**MATERIAL FOR THE TASK:**

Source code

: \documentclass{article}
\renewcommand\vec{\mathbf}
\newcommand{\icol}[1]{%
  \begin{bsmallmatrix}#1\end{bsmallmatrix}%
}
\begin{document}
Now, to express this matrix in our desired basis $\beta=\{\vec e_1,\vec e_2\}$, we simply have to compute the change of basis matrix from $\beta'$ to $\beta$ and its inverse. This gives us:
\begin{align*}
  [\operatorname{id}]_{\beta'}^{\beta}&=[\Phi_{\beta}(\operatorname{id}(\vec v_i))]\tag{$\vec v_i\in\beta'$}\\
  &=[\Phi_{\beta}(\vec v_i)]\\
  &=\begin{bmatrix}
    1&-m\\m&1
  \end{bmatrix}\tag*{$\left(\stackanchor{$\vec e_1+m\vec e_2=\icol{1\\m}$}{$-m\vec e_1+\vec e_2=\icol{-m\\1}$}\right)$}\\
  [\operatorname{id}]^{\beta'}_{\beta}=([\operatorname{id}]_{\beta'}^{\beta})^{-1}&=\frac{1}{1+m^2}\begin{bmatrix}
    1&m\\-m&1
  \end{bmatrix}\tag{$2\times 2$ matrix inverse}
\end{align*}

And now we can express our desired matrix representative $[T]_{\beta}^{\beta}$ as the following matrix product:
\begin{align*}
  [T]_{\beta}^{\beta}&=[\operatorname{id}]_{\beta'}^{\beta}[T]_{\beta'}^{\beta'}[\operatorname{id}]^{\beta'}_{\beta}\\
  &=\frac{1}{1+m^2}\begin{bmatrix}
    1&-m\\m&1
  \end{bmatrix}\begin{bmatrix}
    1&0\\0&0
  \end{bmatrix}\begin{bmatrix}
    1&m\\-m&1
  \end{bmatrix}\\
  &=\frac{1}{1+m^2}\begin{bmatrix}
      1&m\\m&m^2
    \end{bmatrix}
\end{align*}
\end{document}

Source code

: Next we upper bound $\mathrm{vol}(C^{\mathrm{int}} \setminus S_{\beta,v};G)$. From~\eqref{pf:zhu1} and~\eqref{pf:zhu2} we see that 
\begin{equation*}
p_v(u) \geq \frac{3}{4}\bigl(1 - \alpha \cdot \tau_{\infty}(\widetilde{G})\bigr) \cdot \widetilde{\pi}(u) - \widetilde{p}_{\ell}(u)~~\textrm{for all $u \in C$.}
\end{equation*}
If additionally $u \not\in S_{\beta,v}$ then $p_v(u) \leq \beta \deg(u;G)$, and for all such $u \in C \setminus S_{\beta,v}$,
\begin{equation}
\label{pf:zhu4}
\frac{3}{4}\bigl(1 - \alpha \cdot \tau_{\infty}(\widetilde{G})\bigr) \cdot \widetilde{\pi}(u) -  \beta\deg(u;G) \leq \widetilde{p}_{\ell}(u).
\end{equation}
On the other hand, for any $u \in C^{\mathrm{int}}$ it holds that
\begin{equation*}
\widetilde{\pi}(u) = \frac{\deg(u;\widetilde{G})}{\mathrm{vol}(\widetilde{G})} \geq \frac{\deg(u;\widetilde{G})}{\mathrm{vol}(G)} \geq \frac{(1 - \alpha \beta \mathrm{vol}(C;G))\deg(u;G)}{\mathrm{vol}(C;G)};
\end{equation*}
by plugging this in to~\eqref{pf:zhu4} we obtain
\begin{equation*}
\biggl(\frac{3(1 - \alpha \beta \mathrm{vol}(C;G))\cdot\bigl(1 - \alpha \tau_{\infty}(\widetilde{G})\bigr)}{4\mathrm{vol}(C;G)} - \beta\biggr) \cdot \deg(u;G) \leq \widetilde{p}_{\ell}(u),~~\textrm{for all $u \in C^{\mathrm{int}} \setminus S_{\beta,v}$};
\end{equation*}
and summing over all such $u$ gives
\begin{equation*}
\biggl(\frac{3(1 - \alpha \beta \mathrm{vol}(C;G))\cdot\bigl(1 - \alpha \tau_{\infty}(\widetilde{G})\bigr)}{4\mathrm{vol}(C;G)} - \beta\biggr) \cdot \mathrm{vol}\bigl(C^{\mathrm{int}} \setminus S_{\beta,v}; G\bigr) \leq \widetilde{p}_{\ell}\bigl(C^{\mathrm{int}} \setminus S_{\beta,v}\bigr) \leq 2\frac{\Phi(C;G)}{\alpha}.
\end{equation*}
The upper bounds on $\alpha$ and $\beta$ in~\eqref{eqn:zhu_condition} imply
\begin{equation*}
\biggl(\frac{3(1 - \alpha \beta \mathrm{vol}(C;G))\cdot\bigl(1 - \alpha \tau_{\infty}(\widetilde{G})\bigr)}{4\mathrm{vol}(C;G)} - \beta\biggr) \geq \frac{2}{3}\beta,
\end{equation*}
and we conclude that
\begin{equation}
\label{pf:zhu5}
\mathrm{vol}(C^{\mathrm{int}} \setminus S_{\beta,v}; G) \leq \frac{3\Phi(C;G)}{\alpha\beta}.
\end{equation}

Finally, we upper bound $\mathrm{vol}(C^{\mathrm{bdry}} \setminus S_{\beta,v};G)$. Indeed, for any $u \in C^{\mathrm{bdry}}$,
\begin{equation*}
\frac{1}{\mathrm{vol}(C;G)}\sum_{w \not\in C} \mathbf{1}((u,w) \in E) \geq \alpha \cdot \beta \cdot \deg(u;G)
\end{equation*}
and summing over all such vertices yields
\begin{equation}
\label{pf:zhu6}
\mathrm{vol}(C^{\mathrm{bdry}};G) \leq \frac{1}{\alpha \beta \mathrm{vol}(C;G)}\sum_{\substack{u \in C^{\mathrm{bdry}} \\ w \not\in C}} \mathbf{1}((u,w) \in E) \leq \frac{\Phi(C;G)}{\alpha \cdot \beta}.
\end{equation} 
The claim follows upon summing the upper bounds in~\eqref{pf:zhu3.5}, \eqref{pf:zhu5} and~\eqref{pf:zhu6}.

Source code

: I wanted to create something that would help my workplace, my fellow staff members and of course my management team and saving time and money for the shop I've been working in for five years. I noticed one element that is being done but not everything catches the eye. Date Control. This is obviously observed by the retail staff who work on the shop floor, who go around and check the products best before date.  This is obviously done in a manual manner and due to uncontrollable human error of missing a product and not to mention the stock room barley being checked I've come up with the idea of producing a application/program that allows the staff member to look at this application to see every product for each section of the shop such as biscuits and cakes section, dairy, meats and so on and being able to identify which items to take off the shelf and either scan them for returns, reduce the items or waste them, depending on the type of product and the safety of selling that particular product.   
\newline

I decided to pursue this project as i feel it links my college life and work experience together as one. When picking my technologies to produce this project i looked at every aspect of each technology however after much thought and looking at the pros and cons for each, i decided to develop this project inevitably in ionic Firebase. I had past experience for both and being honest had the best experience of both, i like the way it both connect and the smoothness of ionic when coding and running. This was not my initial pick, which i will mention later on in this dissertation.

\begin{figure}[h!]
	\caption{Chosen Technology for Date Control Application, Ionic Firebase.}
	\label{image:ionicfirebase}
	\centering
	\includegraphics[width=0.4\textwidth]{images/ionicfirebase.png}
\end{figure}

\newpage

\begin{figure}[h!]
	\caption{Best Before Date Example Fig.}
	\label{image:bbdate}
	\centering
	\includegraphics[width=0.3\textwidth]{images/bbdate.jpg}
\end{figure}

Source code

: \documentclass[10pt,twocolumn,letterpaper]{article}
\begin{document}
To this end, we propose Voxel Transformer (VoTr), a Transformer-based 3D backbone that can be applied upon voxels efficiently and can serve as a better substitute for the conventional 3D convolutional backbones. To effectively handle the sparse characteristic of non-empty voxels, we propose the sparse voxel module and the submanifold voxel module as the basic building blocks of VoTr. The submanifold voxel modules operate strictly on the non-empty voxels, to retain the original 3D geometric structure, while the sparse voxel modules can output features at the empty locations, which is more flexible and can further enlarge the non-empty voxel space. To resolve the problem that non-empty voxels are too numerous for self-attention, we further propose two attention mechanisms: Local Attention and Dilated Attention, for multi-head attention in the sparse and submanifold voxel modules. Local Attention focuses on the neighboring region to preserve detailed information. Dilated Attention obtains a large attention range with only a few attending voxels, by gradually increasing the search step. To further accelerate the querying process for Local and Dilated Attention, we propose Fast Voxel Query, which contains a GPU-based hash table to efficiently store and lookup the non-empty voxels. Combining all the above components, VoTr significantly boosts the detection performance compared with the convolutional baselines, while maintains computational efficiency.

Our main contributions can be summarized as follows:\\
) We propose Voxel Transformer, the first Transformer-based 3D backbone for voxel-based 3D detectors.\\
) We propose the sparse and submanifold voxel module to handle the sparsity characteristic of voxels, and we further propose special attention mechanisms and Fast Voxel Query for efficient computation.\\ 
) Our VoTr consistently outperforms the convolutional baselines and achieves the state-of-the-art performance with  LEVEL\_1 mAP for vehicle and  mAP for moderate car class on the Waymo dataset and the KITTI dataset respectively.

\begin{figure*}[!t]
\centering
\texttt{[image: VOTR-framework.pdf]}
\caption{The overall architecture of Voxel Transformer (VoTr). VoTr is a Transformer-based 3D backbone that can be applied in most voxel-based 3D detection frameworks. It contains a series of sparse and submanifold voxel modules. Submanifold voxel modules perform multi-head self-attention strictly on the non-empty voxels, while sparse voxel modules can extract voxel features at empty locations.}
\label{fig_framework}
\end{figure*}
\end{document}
---
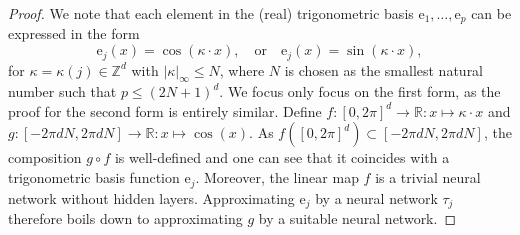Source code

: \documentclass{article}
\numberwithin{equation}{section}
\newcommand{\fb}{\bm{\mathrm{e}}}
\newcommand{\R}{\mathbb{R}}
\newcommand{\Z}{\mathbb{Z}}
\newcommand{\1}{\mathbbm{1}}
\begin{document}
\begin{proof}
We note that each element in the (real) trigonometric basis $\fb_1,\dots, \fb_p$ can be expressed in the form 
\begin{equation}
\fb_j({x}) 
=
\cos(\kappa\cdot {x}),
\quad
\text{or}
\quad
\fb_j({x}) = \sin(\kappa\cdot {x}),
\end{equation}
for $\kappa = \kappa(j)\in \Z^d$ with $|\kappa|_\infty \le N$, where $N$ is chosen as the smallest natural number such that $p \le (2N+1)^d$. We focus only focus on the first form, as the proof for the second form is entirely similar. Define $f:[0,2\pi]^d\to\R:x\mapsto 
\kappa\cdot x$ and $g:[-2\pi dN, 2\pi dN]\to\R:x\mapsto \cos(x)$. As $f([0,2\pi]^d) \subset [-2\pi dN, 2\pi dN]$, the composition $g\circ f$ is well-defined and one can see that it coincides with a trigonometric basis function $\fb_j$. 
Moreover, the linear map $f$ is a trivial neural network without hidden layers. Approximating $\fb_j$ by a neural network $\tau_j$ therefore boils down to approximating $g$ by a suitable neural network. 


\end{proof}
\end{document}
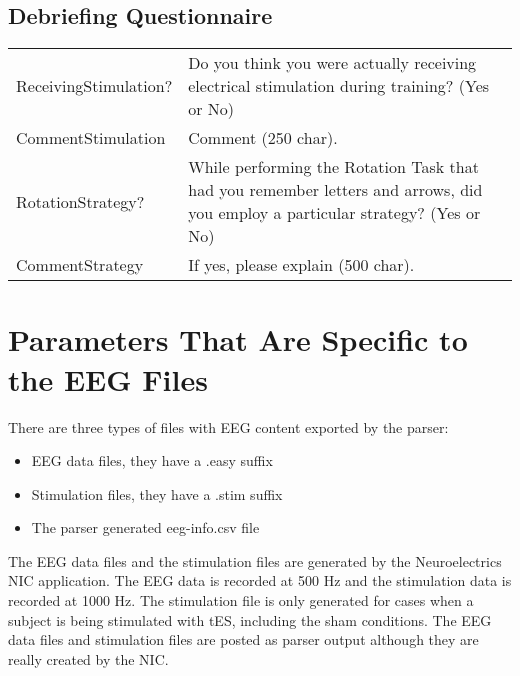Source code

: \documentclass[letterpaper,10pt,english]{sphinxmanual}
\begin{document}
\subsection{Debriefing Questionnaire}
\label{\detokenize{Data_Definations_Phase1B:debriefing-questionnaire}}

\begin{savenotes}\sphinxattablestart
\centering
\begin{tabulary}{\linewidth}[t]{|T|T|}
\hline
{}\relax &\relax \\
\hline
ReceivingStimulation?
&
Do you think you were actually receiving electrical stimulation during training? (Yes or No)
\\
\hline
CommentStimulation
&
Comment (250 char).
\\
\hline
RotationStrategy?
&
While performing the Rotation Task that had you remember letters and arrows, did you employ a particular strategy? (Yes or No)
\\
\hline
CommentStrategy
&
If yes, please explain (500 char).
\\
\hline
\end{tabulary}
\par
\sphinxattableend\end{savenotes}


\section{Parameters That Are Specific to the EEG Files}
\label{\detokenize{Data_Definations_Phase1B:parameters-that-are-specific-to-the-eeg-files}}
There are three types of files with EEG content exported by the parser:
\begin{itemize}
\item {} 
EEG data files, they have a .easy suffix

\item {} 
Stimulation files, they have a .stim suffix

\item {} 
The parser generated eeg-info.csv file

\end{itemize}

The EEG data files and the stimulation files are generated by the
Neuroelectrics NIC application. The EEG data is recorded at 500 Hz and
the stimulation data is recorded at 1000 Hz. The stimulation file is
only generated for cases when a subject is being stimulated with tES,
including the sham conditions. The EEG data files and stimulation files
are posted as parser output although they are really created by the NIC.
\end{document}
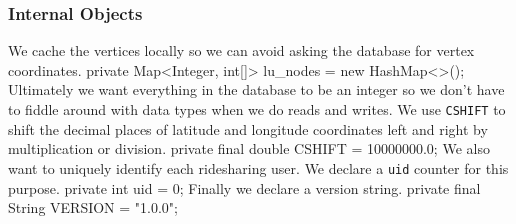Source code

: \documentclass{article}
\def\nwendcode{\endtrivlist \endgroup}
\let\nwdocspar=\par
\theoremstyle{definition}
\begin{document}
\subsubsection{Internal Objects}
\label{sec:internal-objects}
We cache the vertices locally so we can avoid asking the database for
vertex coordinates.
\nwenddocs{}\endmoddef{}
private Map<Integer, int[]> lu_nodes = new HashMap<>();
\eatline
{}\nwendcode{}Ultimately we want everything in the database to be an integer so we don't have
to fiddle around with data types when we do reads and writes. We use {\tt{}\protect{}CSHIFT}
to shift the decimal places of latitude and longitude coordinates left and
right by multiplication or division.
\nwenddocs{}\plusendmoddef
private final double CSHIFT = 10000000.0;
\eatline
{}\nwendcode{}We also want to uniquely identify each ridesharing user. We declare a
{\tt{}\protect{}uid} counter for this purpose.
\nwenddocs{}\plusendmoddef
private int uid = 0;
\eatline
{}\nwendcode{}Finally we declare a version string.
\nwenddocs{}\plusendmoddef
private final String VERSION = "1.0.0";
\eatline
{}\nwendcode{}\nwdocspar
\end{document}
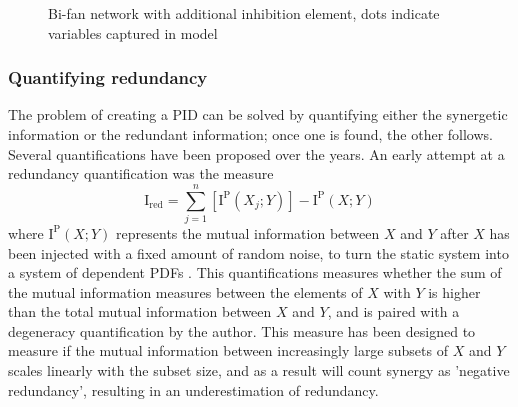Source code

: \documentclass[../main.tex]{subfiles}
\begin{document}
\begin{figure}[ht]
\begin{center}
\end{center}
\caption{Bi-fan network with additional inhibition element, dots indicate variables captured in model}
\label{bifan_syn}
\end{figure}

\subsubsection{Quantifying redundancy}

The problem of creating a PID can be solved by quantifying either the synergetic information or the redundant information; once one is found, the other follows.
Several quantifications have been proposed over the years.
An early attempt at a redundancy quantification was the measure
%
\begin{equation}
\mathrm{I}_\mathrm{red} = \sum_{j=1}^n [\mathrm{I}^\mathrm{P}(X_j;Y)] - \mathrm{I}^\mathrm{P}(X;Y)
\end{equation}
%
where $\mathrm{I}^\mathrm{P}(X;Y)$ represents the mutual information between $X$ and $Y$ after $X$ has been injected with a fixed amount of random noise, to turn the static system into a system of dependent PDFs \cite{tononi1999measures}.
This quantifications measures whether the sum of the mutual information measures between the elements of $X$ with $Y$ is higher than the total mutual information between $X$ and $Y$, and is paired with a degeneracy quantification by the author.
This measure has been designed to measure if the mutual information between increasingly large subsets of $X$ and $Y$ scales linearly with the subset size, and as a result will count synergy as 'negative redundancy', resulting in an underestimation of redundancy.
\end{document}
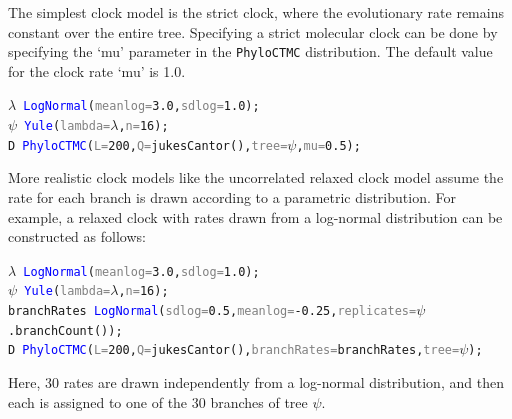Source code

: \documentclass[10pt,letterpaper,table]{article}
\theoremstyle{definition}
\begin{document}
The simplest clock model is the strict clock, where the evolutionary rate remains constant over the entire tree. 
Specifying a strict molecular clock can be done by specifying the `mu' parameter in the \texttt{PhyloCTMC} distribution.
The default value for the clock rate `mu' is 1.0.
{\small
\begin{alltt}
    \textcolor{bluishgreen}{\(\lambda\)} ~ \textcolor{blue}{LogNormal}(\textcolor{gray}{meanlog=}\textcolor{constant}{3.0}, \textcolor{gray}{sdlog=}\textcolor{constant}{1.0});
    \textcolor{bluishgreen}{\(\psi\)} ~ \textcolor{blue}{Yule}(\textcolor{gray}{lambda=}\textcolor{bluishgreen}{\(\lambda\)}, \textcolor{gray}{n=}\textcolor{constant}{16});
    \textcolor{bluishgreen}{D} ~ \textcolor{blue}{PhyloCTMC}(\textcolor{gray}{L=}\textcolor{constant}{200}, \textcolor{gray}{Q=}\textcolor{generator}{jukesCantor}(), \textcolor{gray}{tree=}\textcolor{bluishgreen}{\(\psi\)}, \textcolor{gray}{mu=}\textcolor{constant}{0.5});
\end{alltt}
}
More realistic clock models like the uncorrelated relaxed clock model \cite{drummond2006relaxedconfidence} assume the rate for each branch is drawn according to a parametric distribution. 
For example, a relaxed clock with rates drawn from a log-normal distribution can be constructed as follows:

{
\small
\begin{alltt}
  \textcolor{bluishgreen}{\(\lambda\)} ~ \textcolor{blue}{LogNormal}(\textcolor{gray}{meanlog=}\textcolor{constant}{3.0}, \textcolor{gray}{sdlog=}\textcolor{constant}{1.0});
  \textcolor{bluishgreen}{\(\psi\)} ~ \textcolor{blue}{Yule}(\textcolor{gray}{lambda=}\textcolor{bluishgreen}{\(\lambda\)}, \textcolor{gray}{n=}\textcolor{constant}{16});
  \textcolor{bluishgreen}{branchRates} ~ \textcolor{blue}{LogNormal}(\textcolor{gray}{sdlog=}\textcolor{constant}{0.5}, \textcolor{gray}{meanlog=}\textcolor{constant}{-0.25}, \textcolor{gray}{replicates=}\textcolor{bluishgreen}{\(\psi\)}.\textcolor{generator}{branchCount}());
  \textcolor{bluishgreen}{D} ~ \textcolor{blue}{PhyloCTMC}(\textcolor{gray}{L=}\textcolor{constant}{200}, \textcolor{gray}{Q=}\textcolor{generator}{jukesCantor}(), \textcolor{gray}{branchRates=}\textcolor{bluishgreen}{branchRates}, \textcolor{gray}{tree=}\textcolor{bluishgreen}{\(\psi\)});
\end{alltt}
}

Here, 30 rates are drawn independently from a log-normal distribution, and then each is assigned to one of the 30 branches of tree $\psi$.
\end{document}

**REQUIREMENT:** Reproduce every line in the data that has the word "types" in it.

**RESULT OF THE TASK:**
There are three types of files with EEG content exported by the parser:
to fiddle around with data types when we do reads and writes. We use {\tt{}\protect{}CSHIFT}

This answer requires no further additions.